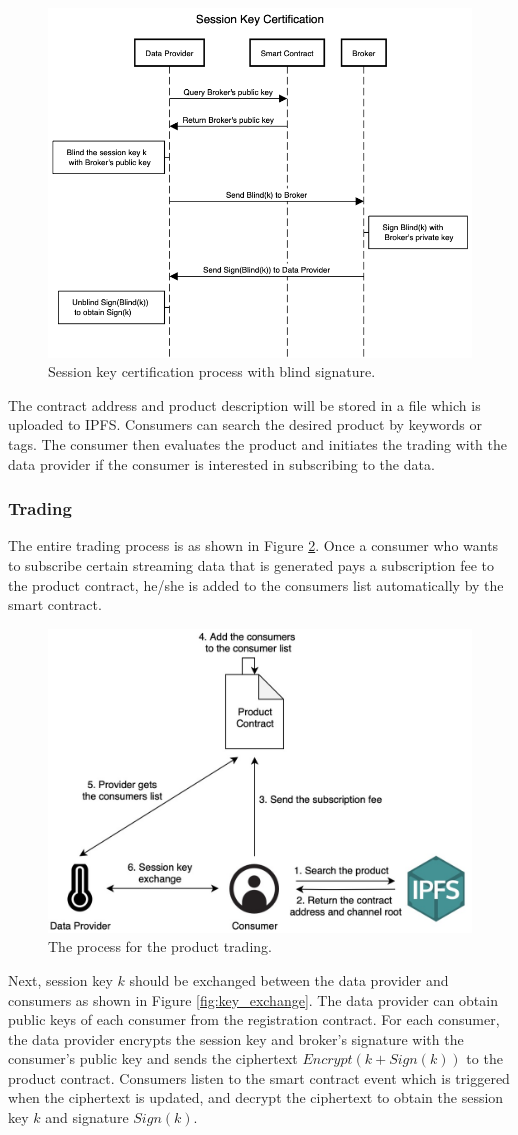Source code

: \documentclass[journal,article,submit,moreauthors,pdftex]{Definitions/mdpi}
\begin{document}
\begin{figure}[H]
    \centering
    \includegraphics[width=3.3 in]{key_certification}
    \caption{Session key certification process with blind signature.}
    \label{fig:key_certification}
\end{figure}

The contract address and product description will be stored in a file which is uploaded to IPFS. Consumers can search the desired product by keywords or tags. The consumer then evaluates the product and initiates the trading with the data provider if the consumer is interested in subscribing to the data.

\subsubsection{Trading}
The entire trading process is as shown in Figure \ref{fig:trading_product}. Once a consumer who wants to subscribe certain streaming data that is generated  pays a subscription fee to the product contract, he/she is added to the consumers list automatically by the smart contract.

\begin{figure}[H]
    \centering
    \includegraphics[width=2 cm]{trading_product}
    \caption{The process for the product trading.}
    \label{fig:trading_product}
\end{figure}

Next, session key $k$ should be exchanged between the data provider and consumers as shown in Figure \ref{fig:key_exchange}. The data provider can obtain public keys of each consumer from the registration contract. For each consumer, the data provider encrypts the session key and broker's signature with the consumer's public key and sends the ciphertext $Encrypt(k + Sign(k))$ to the product contract. Consumers listen to the smart contract event which is triggered when the ciphertext is updated, and decrypt the ciphertext to obtain the session key $k$ and signature $Sign(k)$.
\end{document}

============================================================

A word-for-word copy of every entry, with the pictures left out, is the required answer.

_Written response_:
Source code

: \documentclass[journal,article,submit,moreauthors,pdftex]{Definitions/mdpi}
\begin{document}
\begin{figure}[H]
    \centering
    \includegraphics[width=3.3 in]{key_certification}
    \caption{Session key certification process with blind signature.}
    \label{fig:key_certification}
\end{figure}

The contract address and product description will be stored in a file which is uploaded to IPFS. Consumers can search the desired product by keywords or tags. The consumer then evaluates the product and initiates the trading with the data provider if the consumer is interested in subscribing to the data.

\subsubsection{Trading}
The entire trading process is as shown in Figure \ref{fig:trading_product}. Once a consumer who wants to subscribe certain streaming data that is generated  pays a subscription fee to the product contract, he/she is added to the consumers list automatically by the smart contract.

\begin{figure}[H]
    \centering
    \includegraphics[width=2 cm]{trading_product}
    \caption{The process for the product trading.}
    \label{fig:trading_product}
\end{figure}

Next, session key $k$ should be exchanged between the data provider and consumers as shown in Figure \ref{fig:key_exchange}. The data provider can obtain public keys of each consumer from the registration contract. For each consumer, the data provider encrypts the session key and broker's signature with the consumer's public key and sends the ciphertext $Encrypt(k + Sign(k))$ to the product contract. Consumers listen to the smart contract event which is triggered when the ciphertext is updated, and decrypt the ciphertext to obtain the session key $k$ and signature $Sign(k)$.
\end{document}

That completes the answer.